If only more people read books, they’d know.
We live in a time that may one day come to be called The Great Advancement—a time in which more was never enough, in which the future always stole the present, in which gratitude was hardly ever more than a word plastered on some industrial-printed piece of wood at Homegoods.
Made with love? My ass!
Do you ever wonder where all this shit comes from? I’ve wondered many, many times how remarkable it is that one can find salmon practically every single day in nearly every single state at hundreds, perhaps thousands of different grocery stores.
Where are they all coming from? Are there really this many salmon? And how do they get here? Surely, they must be fake!
It’s a wonder our jaws don’t drop the second we walk outside. If only we read more books.
I’m starting to realize—meaning embody—that the way of life is the way that flows.

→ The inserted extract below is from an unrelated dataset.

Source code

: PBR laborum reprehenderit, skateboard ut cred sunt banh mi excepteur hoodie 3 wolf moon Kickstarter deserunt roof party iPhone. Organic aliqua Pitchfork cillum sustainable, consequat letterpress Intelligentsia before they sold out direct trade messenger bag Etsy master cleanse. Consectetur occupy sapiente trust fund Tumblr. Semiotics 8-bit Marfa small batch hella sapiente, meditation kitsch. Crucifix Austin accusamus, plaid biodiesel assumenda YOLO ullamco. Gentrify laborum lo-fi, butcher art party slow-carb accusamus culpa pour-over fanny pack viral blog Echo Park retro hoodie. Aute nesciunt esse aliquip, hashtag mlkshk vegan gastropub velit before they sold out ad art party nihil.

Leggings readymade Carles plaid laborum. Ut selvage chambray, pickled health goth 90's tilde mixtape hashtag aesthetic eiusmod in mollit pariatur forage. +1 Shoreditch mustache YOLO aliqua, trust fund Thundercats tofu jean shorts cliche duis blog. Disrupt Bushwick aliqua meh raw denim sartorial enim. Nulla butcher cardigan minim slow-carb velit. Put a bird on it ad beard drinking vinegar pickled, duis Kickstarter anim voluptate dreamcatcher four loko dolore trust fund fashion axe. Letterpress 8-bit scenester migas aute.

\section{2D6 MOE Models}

I cannot write what I am not willing to write.
This doesn’t mean, as some might assume, that I believe life should be easy; instead, it means that I must simply be myself. Now, that is a little more obscure.
Some might also assume this means you ought not to try new things since—you could say—to try new things would necessitate a movement away from oneself.
But this take fails to acknowledge that identity is both static and dynamic . . . We are the same person across time, maintaining the same consciousness or uniting experience, and we also change in a variety of profound ways. And therefore, to resist novelty is to resist the flow of life itself.
On the surface, when my brain is probing, there are many things I want to write about. But I can only pen one letter at a time.
In my posts tab on Substack, I have queued twice as many drafts as posts I have published. I thought for many years I’d eventually come back to these ideas in one way or another, but still, they sit, untouched as ever.
The harder I try, the more I yearn to direct my words, the worse my writing is, and the further I’m driven from a state of love.
I encounter many good ideas—things that I want to write about. I write them down in my notes to return to later so I may share with my audience this wonderful idea I believe everyone and their mother would be so much better for hearing.
But not once in my five-plus years of writing have I ever returned to one of these ideas.
I’m struck; I hurry to capture the idea, in essence, so I don’t lose it, and then continue on my way, satisfied with having trapped and caged it for later use. I return, each time, to a dead animal, rotted away . . . A skeleton of what once was a lively thing.
Or, better yet, the cage is empty; the idea broke out and ran off . . . I did not know such a being could never be captured, nor that any cage, no matter how big and strong, could ever contain it.
I realize eventually, as in right now, that these beings are not mine to keep . . . That I may not, in any sense of the word, possess them . . . That I may only, if they are willing, play with them.
I’m forced to consider, what sort of being would want to possess them? What sort of being am I?
I went to pee this morning at about 6:30, just as the sky started to glow dimly, and I felt, on my expedition, a very profound—not piercing, but pervasive, though far from malicious—love. I’m sure, I was sure at the time, that it was God.
How weird! Why am I so happy right now? Is it the light in the sky? My newfound gratitude?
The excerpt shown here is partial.